Cancer-Fighting Nano-Diamonds Win Ig Nobel Prize

Sep 22, 2012 — 23:00
Sep 22, 2012 — 23:00

Russians were among a group of scientists awarded with 2012 Ig Nobel Prizes, a spoof of the prestigious award.

Igor Petrov, an electrical engineer from the Chelyabinsk region, and his colleagues at the SKN Company won the Peace Prize for converting old military explosives into nano-diamonds that can be used as light beacons for cancer treatment, Vesti.ru reported.

Petrov was among the winners of 10 awards from around the world to attend the ceremony of the whimsical award held at Harvard's campus on Thursday.

The others included Rouslan Krechetnikov, a mechanical engineering professor at the University of California, and his student Hans Mayer, who got the Fluid Dynamics Prize for their research on the dynamics of liquid-sloshing, to learn what happens when a person walks while carrying a cup of coffee.

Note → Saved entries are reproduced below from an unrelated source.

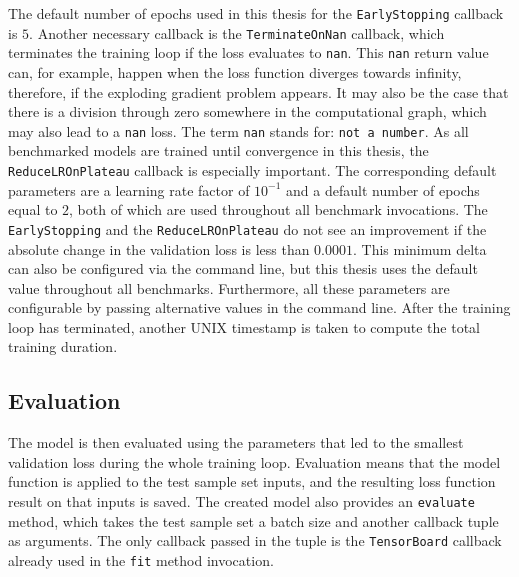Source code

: \documentclass[draft,final]{vutinfth} %
\begin{document}
    The default number of epochs used in this thesis for the \texttt{EarlyStopping} callback is $5$.
    Another necessary callback is the \texttt{TerminateOnNan} callback, which terminates the training loop if the loss evaluates to \texttt{nan}.
    This \texttt{nan} return value can, for example, happen when the loss function diverges towards infinity, therefore, if the exploding gradient problem appears.
    It may also be the case that there is a division through zero somewhere in the computational graph, which may also lead to a \texttt{nan} loss.
    The term \texttt{nan} stands for: \texttt{not a number}.
    As all benchmarked models are trained until convergence in this thesis, the \texttt{ReduceLROnPlateau} callback is especially important.
    The corresponding default parameters are a learning rate factor of $10^{-1}$ and a default number of epochs equal to $2$, both of which are used throughout all benchmark invocations.
    The \texttt{EarlyStopping} and the \texttt{ReduceLROnPlateau} do not see an improvement if the absolute change in the validation loss is less than $0.0001$.
    This minimum delta can also be configured via the command line, but this thesis uses the default value throughout all benchmarks.
    Furthermore, all these parameters are configurable by passing alternative values in the command line.
    After the training loop has terminated, another UNIX timestamp is taken to compute the total training duration.

    \subsection{Evaluation}
    The model is then evaluated using the parameters that led to the smallest validation loss during the whole training loop.
    Evaluation means that the model function is applied to the test sample set inputs, and the resulting loss function result on that inputs is saved.
    The created model also provides an \texttt{evaluate} method, which takes the test sample set a batch size and another callback tuple as arguments.
    The only callback passed in the tuple is the \texttt{TensorBoard} callback already used in the \texttt{fit} method invocation.
\end{document}
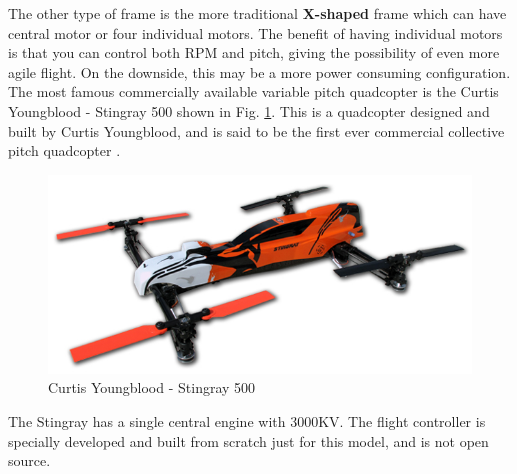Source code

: The other type of frame is the more traditional \textbf{X-shaped} frame which can have central motor or four individual motors. The benefit of having individual motors is that you can control both RPM and pitch, giving the possibility of even more agile flight. On the downside, this may be a more power consuming configuration. \\

The most famous commercially available variable pitch quadcopter is the Curtis Youngblood - Stingray 500 shown in Fig. \ref{fig:stingray}. This is a quadcopter designed and built by Curtis Youngblood, and is said to be the first ever commercial collective pitch quadcopter \cite{curtis}.  

\begin{figure}[h]
\centering
    \includegraphics[scale = 1]{VAPIQ-PICTURES/stingray}
    \caption{Curtis Youngblood - Stingray 500}
    \label{fig:stingray}    
\end{figure}

The Stingray has a single central engine with 3000KV. The flight controller is specially developed and built from scratch just for this model, and is not open source.

 

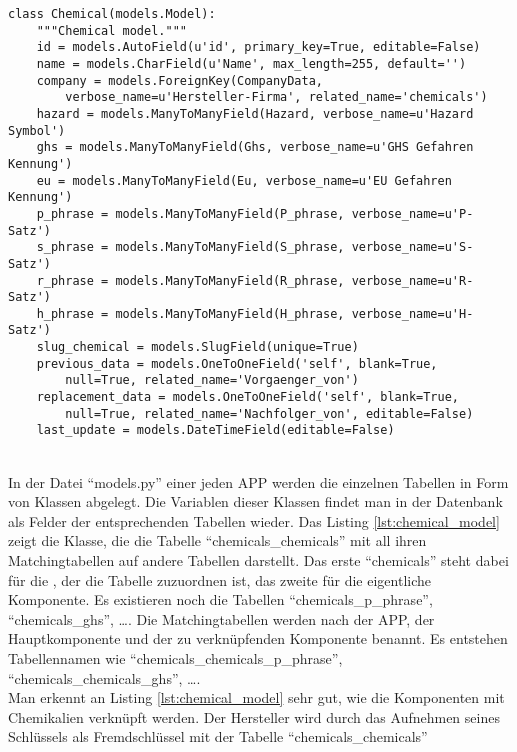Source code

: \begin{lstlisting}[caption={Ausschnitt aus der
Datei "`models.py"' der chemicals-APP, die in der Datenbank durch die Tabelle
"`chemicals\_chemicals"' und allen dazugehörigen Matchingtabellen dargestellt
wird }, label=lst:chemical_model,captionpos=b]
class Chemical(models.Model):
    """Chemical model."""
    id = models.AutoField(u'id', primary_key=True, editable=False)
    name = models.CharField(u'Name', max_length=255, default='')
    company = models.ForeignKey(CompanyData,
        verbose_name=u'Hersteller-Firma', related_name='chemicals')
    hazard = models.ManyToManyField(Hazard, verbose_name=u'Hazard Symbol')
    ghs = models.ManyToManyField(Ghs, verbose_name=u'GHS Gefahren Kennung')
    eu = models.ManyToManyField(Eu, verbose_name=u'EU Gefahren Kennung')
    p_phrase = models.ManyToManyField(P_phrase, verbose_name=u'P-Satz')
    s_phrase = models.ManyToManyField(S_phrase, verbose_name=u'S-Satz')
    r_phrase = models.ManyToManyField(R_phrase, verbose_name=u'R-Satz')
    h_phrase = models.ManyToManyField(H_phrase, verbose_name=u'H-Satz')
    slug_chemical = models.SlugField(unique=True)
    previous_data = models.OneToOneField('self', blank=True,
        null=True, related_name='Vorgaenger_von')
    replacement_data = models.OneToOneField('self', blank=True,
        null=True, related_name='Nachfolger_von', editable=False)
    last_update = models.DateTimeField(editable=False)
\end{lstlisting}
\\
In der Datei "`models.py"' einer jeden \ac{APP} werden die einzelnen Tabellen in
Form von Klassen abgelegt. Die Variablen dieser Klassen findet man in der
Datenbank als Felder der entsprechenden Tabellen wieder. Das Listing
\ref{lst:chemical_model} zeigt die Klasse, die die Tabelle
"`chemicals\_chemicals"' mit all ihren Matchingtabellen auf andere Tabellen darstellt. Das erste "`chemicals"' steht dabei
für die , der die Tabelle zuzuordnen ist, das zweite für die
eigentliche Komponente. Es existieren noch die Tabellen "`chemicals\_p\_phrase"',
"`chemicals\_ghs"', \ldots. Die Matchingtabellen werden nach der \ac{APP}, der
Hauptkomponente und der zu verknüpfenden Komponente benannt. Es entstehen
Tabellennamen wie "`chemicals\_chemicals\_p\_phrase"',
"`chemicals\_chemicals\_ghs"', \ldots.
\\
Man erkennt an Listing \ref{lst:chemical_model} sehr gut, wie die Komponenten
mit Chemikalien verknüpft werden. Der Hersteller wird durch das Aufnehmen
seines Schlüssels als Fremdschlüssel mit der Tabelle "`chemicals\_chemicals"'
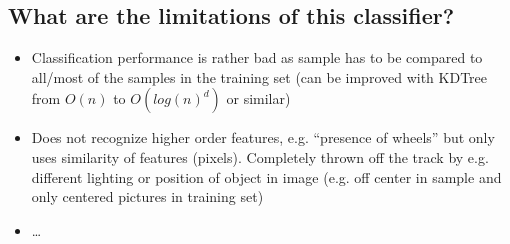 \subsection{What are the limitations of this classifier?}
\begin{itemize}
\item Classification performance is rather bad as sample has to be compared to all/most of the samples in the training set (can be improved with KDTree from $O(n)$ to $O(log(n)^d)$ or similar)
\item Does not recognize higher order features, e.g. ``presence of wheels'' but only uses similarity of features (pixels). Completely thrown off the track by e.g. different lighting or position of object in image (e.g. off center in sample and only centered pictures in training set)
\item \ldots
\end{itemize}

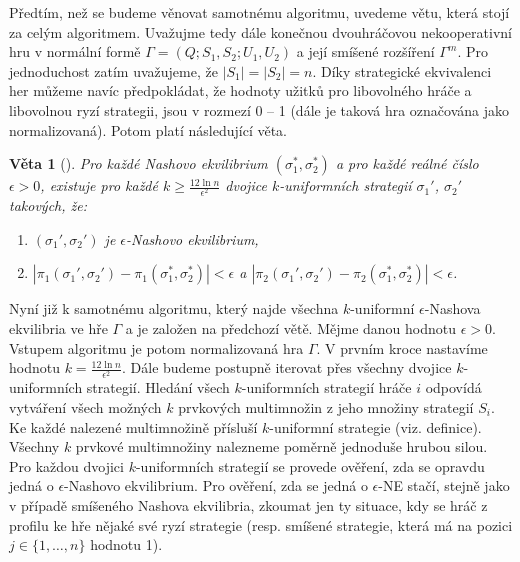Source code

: \documentclass[a4paper,12pt]{article}
\newtheorem{theorem}{Věta}
\begin{document}
Předtím, než se budeme věnovat samotnému algoritmu, uvedeme větu, která stojí za celým algoritmem. Uvažujme tedy dále konečnou dvouhráčovou nekooperativní hru v normální formě 
$\Gamma = (Q;S_1,S_2;U_1, U_2)$ a její smíšené rozšíření $\Gamma^m$. Pro jednoduchost zatím uvažujeme, že $|S_1| = |S_2| = n$. Díky strategické ekvivalenci her můžeme 
navíc předpokládat, že hodnoty užitků pro libovolného hráče a libovolnou ryzí strategii, 
jsou v rozmezí 0 -- 1 (dále je taková hra označována jako normalizovaná). Potom platí následující věta.

\begin{theorem}[\cite{Lipton:2003:PLG:779928.779933}]\label{the:eps}
 Pro každé Nashovo ekvilibrium $(\sigma_1^*, \sigma_2^*)$ a pro každé reálné číslo $\epsilon > 0$, existuje pro každé $k \geq \frac{12\ln n}{\epsilon ^2}$
 dvojice $k$-uniformních strategií $\sigma_1'$, $\sigma_2'$ takových, že: 
 \begin{enumerate}
    \item $(\sigma_1', \sigma_2')$ je $\epsilon$-Nashovo ekvilibrium,
    \item $|\pi_1(\sigma_1', \sigma_2') -\pi_1(\sigma_1^*, \sigma_2^*) | < \epsilon$ a $|\pi_2(\sigma_1', \sigma_2') -\pi_2(\sigma_1^*, \sigma_2^*) | < \epsilon$.
 \end{enumerate}
\end{theorem}

Nyní již k samotnému algoritmu, který najde všechna $k$-uniformní $\epsilon$-Nashova ekvilibria ve hře $\Gamma$ a je založen na předchozí větě. Mějme danou hodnotu $\epsilon > 0$. Vstupem algoritmu 
je potom normalizovaná hra $\Gamma$. V prvním kroce nastavíme hodnotu $k = \frac{12\ln n}{\epsilon ^2}$. Dále budeme postupně iterovat přes všechny dvojice $k$-uniformních strategií. Hledání
všech $k$-uniformních strategií hráče $i$ odpovídá vytváření všech možných $k$ prvkových multimnožin z jeho množiny strategií $S_i$. Ke každé nalezené multimnožině přísluší 
$k$-uniformní strategie (viz. definice). Všechny $k$ prvkové multimnožiny nalezneme poměrně jednoduše hrubou silou. Pro každou dvojici 
$k$-uniformních strategií se provede ověření, zda se opravdu jedná o $\epsilon$-Nashovo ekvilibrium. Pro ověření, zda se jedná o $\epsilon$-NE stačí, 
stejně jako v případě smíšeného Nashova ekvilibria, zkoumat jen ty situace, kdy se hráč z profilu  ke hře nějaké své ryzí strategie (resp. smíšené strategie, která 
má na pozici $j\in\{1,\dots,n\}$ hodnotu 1). 
\end{document}
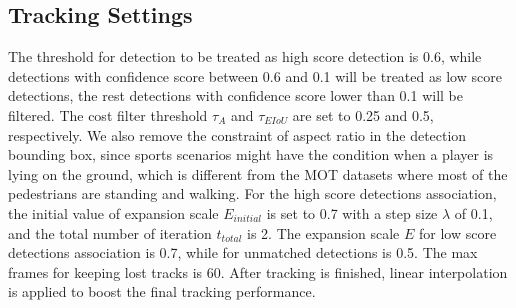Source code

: \documentclass[10pt,twocolumn,letterpaper]{article}
\begin{document}
\subsection{Tracking Settings}
The threshold for detection to be treated as high score detection is 0.6, while detections with confidence score between 0.6 and 0.1 will be treated as low score detections, the rest detections with confidence score lower than 0.1 will be filtered. The cost filter threshold $\tau_A$ and $\tau_{EIoU}$ are set to 0.25 and 0.5, respectively. We also remove the constraint of aspect ratio in the detection bounding box, since sports scenarios might have the condition when a player is lying on the ground, which is different from the MOT datasets where most of the pedestrians are standing and walking. For the high score detections association, the initial value of expansion scale $E_{initial}$ is set to 0.7 with a step size $\lambda$ of 0.1, and the total number of iteration $t_{total}$ is 2. The expansion scale $E$ for low score detections association is 0.7, while for unmatched detections is 0.5. The max frames for keeping lost tracks is 60. After tracking is finished, linear interpolation is applied to boost the final tracking performance.
\end{document}
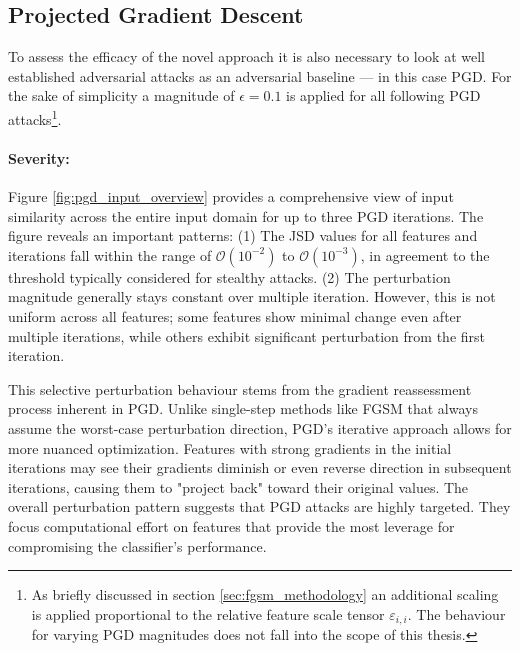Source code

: \FloatBarrier
\subsection{Projected Gradient Descent}

To assess the efficacy of the novel approach it is also necessary to look at well established adversarial attacks as an adversarial baseline — in this case PGD. For the sake of simplicity a magnitude of $\epsilon=0.1$ is applied for all following PGD attacks\footnote{As briefly discussed in section \ref{sec:fgsm_methodology} an additional scaling is applied proportional to the relative feature scale tensor $\varepsilon_{i,i}$. The behaviour for varying PGD magnitudes does not fall into the scope of this thesis.}.

\paragraph{Severity:} Figure \ref{fig:pgd_input_overview} provides a comprehensive view of input similarity across the entire input domain for up to three PGD iterations. The figure reveals an important patterns: 
(1) The JSD values for all features and iterations fall within the range of $\mathcal{O}(10^{-2})$ to $\mathcal{O}(10^{-3})$, in agreement to the threshold typically considered for stealthy attacks.
(2) The perturbation magnitude generally stays constant over multiple iteration. However, this is not uniform across all features; some features show minimal change even after multiple iterations, while others exhibit significant perturbation from the first iteration.

This selective perturbation behaviour stems from the gradient reassessment process inherent in PGD. Unlike single-step methods like FGSM that always assume the worst-case perturbation direction, PGD's iterative approach allows for more nuanced optimization. Features with strong gradients in the initial iterations may see their gradients diminish or even reverse direction in subsequent iterations, causing them to "project back" toward their original values. The overall perturbation pattern suggests that PGD attacks are highly targeted. They focus computational effort on features that provide the most leverage for compromising the classifier's performance.

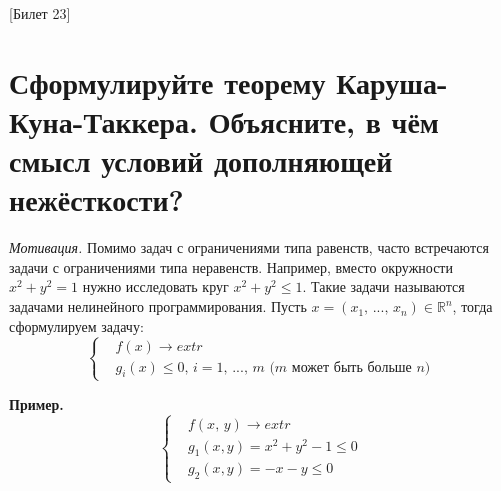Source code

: [Билет 23]

\section{Сформулируйте теорему Каруша-Куна-Таккера. Объясните, в чём смысл условий дополняющей нежёсткости?}
\textit{Мотивация.} Помимо задач с ограничениями типа равенств, часто встречаются задачи с ограничениями типа неравенств.
Например, вместо окружности $x^2 + y^2 = 1$ нужно исследовать круг $x^2 + y^2 \leqslant 1$. Такие задачи называются задачами
нелинейного программирования. Пусть $x = (x_1, \, ..., \, x_n) \in \mathbb{R}^n$, тогда сформулируем задачу:
\[\left\{\begin{aligned}
    &f(x) \to extr \\
    &g_i(x) \leqslant 0, \, i = 1, \,..., \, m \text{ ($m$ может быть больше $n$)}
\end{aligned}\right.\]

\textbf{Пример.}
\[\left\{\begin{aligned}
    &f(x, \, y) \to extr \\
    &g_1(x, y) = x^2 + y^2 - 1 \leqslant 0 \\
    &g_2(x, y) = -x - y \leqslant 0
\end{aligned}\right.\]

\begin{figure}[h]
    \begin{center}
    \end{center}
\end{figure}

Krechetnikov earned a doctorate in applied mathematics from the Moscow Institute of Physics and Technology, RIA-Novosti reported.

Anita Eerland and Rolf Zwaan of the Netherlands and Tulio Guadalupe, who represented Peru, the Netherlands and Russia, were awarded with the Psychology Prize for their study titled, "Leaning to the Left Makes the Eiffel Tower Seem Smaller."